Fit Your Job Search to Your Life Plan

Your first job as a college graduate can put you on the path to achieving your biggest goals, but only if you know where you're heading. Even Glassdoor, one of the biggest job and career sites online, notes that working out your career goals is one of the most important steps you can take in your career path. If you've already filled out your Passion Planner Roadmap, you've got a head start on the process. If you haven't, this is the ideal time to figure it out. Pull back and look at the big picture — where you want to be in 3 years — and then start working backwards to figure out the steps you need to take to get there. That will help you create a list of target jobs and companies to which you want to apply.
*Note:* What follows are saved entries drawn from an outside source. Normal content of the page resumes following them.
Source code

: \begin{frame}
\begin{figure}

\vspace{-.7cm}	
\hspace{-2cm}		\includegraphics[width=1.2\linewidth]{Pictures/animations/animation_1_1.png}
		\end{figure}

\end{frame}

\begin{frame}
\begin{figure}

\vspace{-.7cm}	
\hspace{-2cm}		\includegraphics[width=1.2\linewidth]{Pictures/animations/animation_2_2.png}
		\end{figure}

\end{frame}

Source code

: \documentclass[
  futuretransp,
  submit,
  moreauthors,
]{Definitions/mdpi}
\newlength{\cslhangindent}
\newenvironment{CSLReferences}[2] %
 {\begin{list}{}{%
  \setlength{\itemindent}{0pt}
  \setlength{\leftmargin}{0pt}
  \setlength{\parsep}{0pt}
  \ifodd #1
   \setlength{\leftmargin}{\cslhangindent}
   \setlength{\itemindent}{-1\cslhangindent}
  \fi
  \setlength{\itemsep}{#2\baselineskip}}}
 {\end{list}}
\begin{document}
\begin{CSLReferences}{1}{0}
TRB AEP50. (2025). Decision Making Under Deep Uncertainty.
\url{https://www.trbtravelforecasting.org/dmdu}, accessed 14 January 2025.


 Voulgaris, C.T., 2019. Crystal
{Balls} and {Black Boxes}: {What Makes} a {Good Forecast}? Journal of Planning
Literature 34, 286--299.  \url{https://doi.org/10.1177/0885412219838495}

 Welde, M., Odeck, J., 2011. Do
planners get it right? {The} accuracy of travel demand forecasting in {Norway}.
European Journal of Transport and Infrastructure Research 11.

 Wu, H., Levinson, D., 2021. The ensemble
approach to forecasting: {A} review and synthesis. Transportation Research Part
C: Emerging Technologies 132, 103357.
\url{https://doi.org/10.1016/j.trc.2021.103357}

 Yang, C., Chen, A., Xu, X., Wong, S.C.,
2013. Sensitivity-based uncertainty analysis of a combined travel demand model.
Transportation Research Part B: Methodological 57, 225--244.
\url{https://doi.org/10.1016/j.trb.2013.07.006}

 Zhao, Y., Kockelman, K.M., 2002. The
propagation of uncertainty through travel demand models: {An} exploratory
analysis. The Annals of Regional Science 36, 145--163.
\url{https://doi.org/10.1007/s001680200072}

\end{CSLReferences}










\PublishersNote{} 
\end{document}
Schedule Your Job Search Activities

Here's another big picture tip — schedule job search activities into your week. A job search has lots of moving parts, and it's really easy to lose track of one or more of them if you're not paying attention. That's how you end up trying to fit in a rush trip to the printer to pick up more resumes on your way to a job interview. Create a job search to-do list, and slip the tasks into slots on your weekly schedule to make sure they get done. Not only will it help you stay on track with your job hunting, but you'll also get a glow of satisfaction when you tick something off your list.

Build and Work Your Network

Speaking of things on your job search to-do list — networking is huge. The fact is that some of the most coveted entry level jobs never get posted to job boards. You'll hear about them only if you have an "in" at the company. In addition to traditional networking, such as calling old friends and reaching out to relatives who might know someone who knows someone, build your own network to help you find hidden job opportunities. Look for local networking events where you can meet others in your target profession or company. Join professional associations and check their event listing and discussion boards for chances to socialize and network. The more people you get to know, the better the chance that one of them will remember you when a job opening might fit you.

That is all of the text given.